Please copy every line from the records below that contains the string "width".

____________

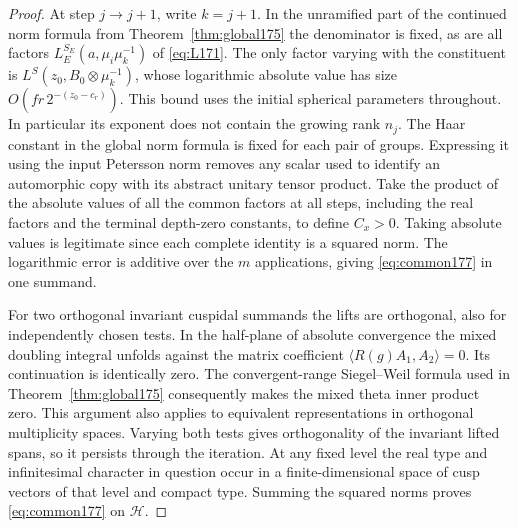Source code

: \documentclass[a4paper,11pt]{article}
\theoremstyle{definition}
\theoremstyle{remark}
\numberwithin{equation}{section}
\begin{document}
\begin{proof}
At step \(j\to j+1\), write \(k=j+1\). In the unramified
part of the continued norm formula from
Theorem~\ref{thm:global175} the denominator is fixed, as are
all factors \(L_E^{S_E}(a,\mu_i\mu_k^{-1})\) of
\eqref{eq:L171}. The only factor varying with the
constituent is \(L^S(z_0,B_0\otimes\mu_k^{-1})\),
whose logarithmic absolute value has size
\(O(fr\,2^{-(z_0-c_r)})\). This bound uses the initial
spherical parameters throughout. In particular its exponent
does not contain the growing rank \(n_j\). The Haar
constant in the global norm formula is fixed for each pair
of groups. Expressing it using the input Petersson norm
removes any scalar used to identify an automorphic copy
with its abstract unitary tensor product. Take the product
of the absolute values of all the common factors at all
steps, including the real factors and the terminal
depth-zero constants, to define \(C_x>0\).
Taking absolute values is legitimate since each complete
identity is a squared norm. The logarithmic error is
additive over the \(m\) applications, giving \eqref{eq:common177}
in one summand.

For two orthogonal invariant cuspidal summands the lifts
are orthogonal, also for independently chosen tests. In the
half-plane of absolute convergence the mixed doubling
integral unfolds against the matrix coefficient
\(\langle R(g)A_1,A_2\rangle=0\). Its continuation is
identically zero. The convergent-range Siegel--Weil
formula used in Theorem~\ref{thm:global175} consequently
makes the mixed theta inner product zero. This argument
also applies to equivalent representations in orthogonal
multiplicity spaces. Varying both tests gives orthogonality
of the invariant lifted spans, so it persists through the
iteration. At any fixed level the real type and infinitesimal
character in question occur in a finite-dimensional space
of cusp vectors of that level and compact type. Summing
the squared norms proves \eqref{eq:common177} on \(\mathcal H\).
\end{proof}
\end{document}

____________

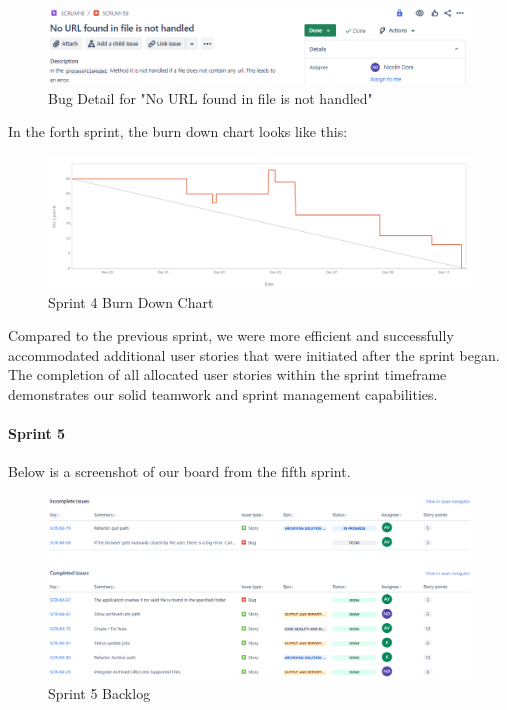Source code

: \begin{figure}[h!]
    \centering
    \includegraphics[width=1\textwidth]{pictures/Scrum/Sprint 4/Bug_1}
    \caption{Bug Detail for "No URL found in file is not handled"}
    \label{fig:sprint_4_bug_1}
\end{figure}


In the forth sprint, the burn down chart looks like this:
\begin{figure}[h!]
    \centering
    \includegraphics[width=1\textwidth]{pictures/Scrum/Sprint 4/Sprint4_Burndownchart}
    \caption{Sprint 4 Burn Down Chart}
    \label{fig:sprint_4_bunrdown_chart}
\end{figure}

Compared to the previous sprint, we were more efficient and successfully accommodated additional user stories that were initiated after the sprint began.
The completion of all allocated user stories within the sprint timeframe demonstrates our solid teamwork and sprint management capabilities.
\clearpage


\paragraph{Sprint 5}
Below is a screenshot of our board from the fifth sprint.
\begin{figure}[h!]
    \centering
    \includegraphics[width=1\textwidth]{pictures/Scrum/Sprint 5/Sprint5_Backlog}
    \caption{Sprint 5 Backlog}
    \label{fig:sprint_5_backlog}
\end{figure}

____________

Completed exercise
    \includegraphics[width=1\textwidth]{pictures/Scrum/Sprint 4/Bug_1}
    \includegraphics[width=1\textwidth]{pictures/Scrum/Sprint 4/Sprint4_Burndownchart}
    \includegraphics[width=1\textwidth]{pictures/Scrum/Sprint 5/Sprint5_Backlog}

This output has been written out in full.